### [Exercise requirements]
Would you repeat exactly the part of the listing below that runs from the line containing "(1) 求 \(\omega\) 的值；" down to the line containing "(1) 随机变量 \(\xi\) 的分布列；", inclusive, and nothing else?

Entries supplied Start Marker

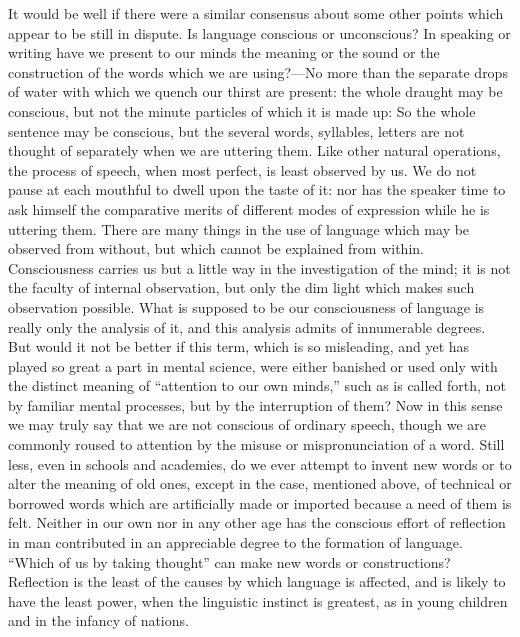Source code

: \documentclass[11pt,letter]{article}
\begin{document}
\par  It would be well if there were a similar consensus about some other points which appear to be still in dispute. Is language conscious or unconscious? In speaking or writing have we present to our minds the meaning or the sound or the construction of the words which we are using?—No more than the separate drops of water with which we quench our thirst are present: the whole draught may be conscious, but not the minute particles of which it is made up: So the whole sentence may be conscious, but the several words, syllables, letters are not thought of separately when we are uttering them. Like other natural operations, the process of speech, when most perfect, is least observed by us. We do not pause at each mouthful to dwell upon the taste of it: nor has the speaker time to ask himself the comparative merits of different modes of expression while he is uttering them. There are many things in the use of language which may be observed from without, but which cannot be explained from within. Consciousness carries us but a little way in the investigation of the mind; it is not the faculty of internal observation, but only the dim light which makes such observation possible. What is supposed to be our consciousness of language is really only the analysis of it, and this analysis admits of innumerable degrees. But would it not be better if this term, which is so misleading, and yet has played so great a part in mental science, were either banished or used only with the distinct meaning of “attention to our own minds,” such as is called forth, not by familiar mental processes, but by the interruption of them? Now in this sense we may truly say that we are not conscious of ordinary speech, though we are commonly roused to attention by the misuse or mispronunciation of a word. Still less, even in schools and academies, do we ever attempt to invent new words or to alter the meaning of old ones, except in the case, mentioned above, of technical or borrowed words which are artificially made or imported because a need of them is felt. Neither in our own nor in any other age has the conscious effort of reflection in man contributed in an appreciable degree to the formation of language. “Which of us by taking thought” can make new words or constructions? Reflection is the least of the causes by which language is affected, and is likely to have the least power, when the linguistic instinct is greatest, as in young children and in the infancy of nations.
\end{document}
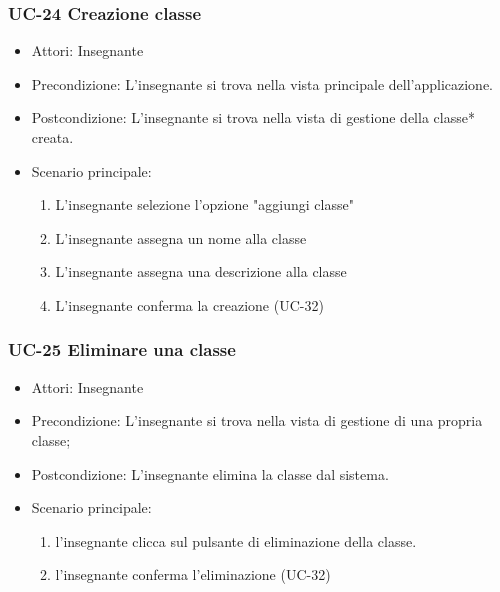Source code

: \subsubsection{UC-24 Creazione classe}

\begin{itemize}
	\item Attori: Insegnante
	\item Precondizione: L'insegnante si trova nella vista principale dell'applicazione.
	\item Postcondizione: L'insegnante si trova nella vista di gestione della classe* creata.
	\item Scenario principale:
	\begin{enumerate}
		\item L'insegnante selezione l'opzione "aggiungi classe"
		\item L'insegnante assegna un nome alla classe
		\item L'insegnante assegna una descrizione alla classe
		\item L'insegnante conferma la creazione (UC-32)
	\end{enumerate}

\end{itemize}

\subsubsection{UC-25 Eliminare una classe}
\begin{itemize}
	\item Attori: Insegnante
	\item Precondizione: L'insegnante si trova nella vista di gestione di una propria classe;
	\item Postcondizione: L'insegnante elimina la classe dal sistema.
	\item Scenario principale:
	\begin{enumerate}
		\item l'insegnante clicca sul pulsante di eliminazione della classe.
		\item l'insegnante conferma l'eliminazione (UC-32)
	\end{enumerate}
\end{itemize}


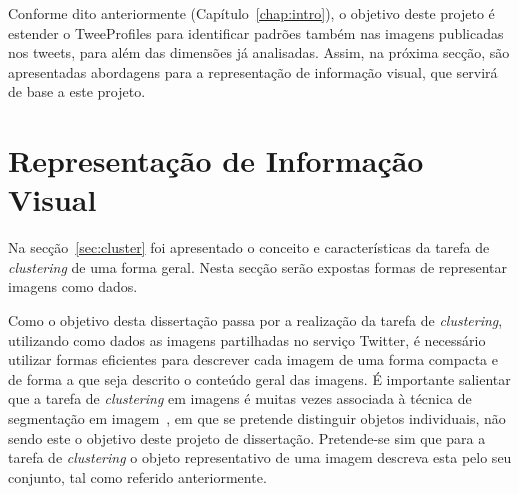 Conforme dito anteriormente (Capítulo~\ref{chap:intro}), o objetivo deste projeto é estender o TweeProfiles para identificar padrões também nas imagens publicadas nos tweets, para além das dimensões já analisadas. Assim, na próxima secção, são apresentadas abordagens para a representação de informação visual, que servirá de base a este projeto.
  



\section{Representação de Informação Visual} \label{sec:represent}

Na secção~\ref{sec:cluster} foi apresentado o conceito e características da tarefa de \textit{clustering} de uma forma geral. Nesta secção serão expostas formas de representar imagens como dados. 

Como o objetivo desta dissertação passa por a realização da tarefa de \textit{clustering}, utilizando como dados as imagens partilhadas no serviço Twitter, é necessário utilizar formas eficientes para descrever cada imagem de uma forma compacta e de forma a que seja descrito o conteúdo geral das imagens. É importante salientar que a tarefa de \textit{clustering} em imagens é muitas vezes associada à técnica de segmentação em imagem~\citet{Forsyth2011}, em que se pretende distinguir objetos individuais, não sendo este o objetivo deste projeto de dissertação. Pretende-se sim que para a tarefa de \textit{clustering} o objeto representativo de uma imagem descreva esta pelo seu conjunto, tal como referido anteriormente. 

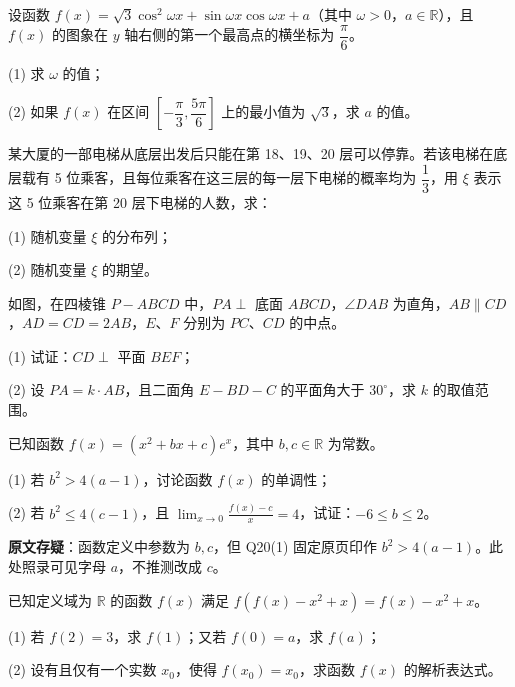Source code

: \begin{question}
设函数 \(f(x)=\sqrt3\cos^2\omega x+\sin\omega x\cos\omega x+a\)（其中 \(\omega>0\)，\(a\in\mathbb R\)），且 \(f(x)\) 的图象在 \(y\) 轴右侧的第一个最高点的横坐标为 \(\dfrac\pi6\)。

(1) 求 \(\omega\) 的值；

(2) 如果 \(f(x)\) 在区间 \(\left[-\dfrac\pi3,\dfrac{5\pi}6\right]\) 上的最小值为 \(\sqrt3\)，求 \(a\) 的值。

\end{question}
\begin{question}
某大厦的一部电梯从底层出发后只能在第 18、19、20 层可以停靠。若该电梯在底层载有 5 位乘客，且每位乘客在这三层的每一层下电梯的概率均为 \(\dfrac13\)，用 \(\xi\) 表示这 5 位乘客在第 20 层下电梯的人数，求：

(1) 随机变量 \(\xi\) 的分布列；

(2) 随机变量 \(\xi\) 的期望。

\Needspace{0.4\textheight}
\end{question}
\begin{question}
如图，在四棱锥 \(P-ABCD\) 中，\(PA\perp\) 底面 \(ABCD\)，\(\angle DAB\) 为直角，\(AB\parallel CD\)，\(AD=CD=2AB\)，\(E、F\) 分别为 \(PC、CD\) 的中点。
\nopagebreak[4]
\begin{center}\end{center}
\nopagebreak[4]
(1) 试证：\(CD\perp\) 平面 \(BEF\)；

(2) 设 \(PA=k\cdot AB\)，且二面角 \(E-BD-C\) 的平面角大于 \(30^\circ\)，求 \(k\) 的取值范围。

\end{question}
\begin{question}
已知函数 \(f(x)=(x^2+bx+c)e^x\)，其中 \(b,c\in\mathbb R\) 为常数。

(1) 若 \(b^2>4(a-1)\)，讨论函数 \(f(x)\) 的单调性；

(2) 若 \(b^2\leq4(c-1)\)，且 \(\displaystyle\lim_{x\to0}\frac{f(x)-c}{x}=4\)，试证：\(-6\leq b\leq2\)。

\begin{gktip}
\textbf{原文存疑}：函数定义中参数为 $b,c$，但 Q20(1) 固定原页印作 $b^2>4(a-1)$。此处照录可见字母 $a$，不推测改成 $c$。
\end{gktip}

\end{question}
\begin{question}
已知定义域为 \(\mathbb R\) 的函数 \(f(x)\) 满足 \(f(f(x)-x^2+x)=f(x)-x^2+x\)。

(1) 若 \(f(2)=3\)，求 \(f(1)\)；又若 \(f(0)=a\)，求 \(f(a)\)；

(2) 设有且仅有一个实数 \(x_0\)，使得 \(f(x_0)=x_0\)，求函数 \(f(x)\) 的解析表达式。

\Needspace{0.4\textheight}
\end{question}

Entries supplied End Marker

### [Result of this task]
(1) 求 \(\omega\) 的值；

(2) 如果 \(f(x)\) 在区间 \(\left[-\dfrac\pi3,\dfrac{5\pi}6\right]\) 上的最小值为 \(\sqrt3\)，求 \(a\) 的值。

\end{question}
\begin{question}
某大厦的一部电梯从底层出发后只能在第 18、19、20 层可以停靠。若该电梯在底层载有 5 位乘客，且每位乘客在这三层的每一层下电梯的概率均为 \(\dfrac13\)，用 \(\xi\) 表示这 5 位乘客在第 20 层下电梯的人数，求：

(1) 随机变量 \(\xi\) 的分布列；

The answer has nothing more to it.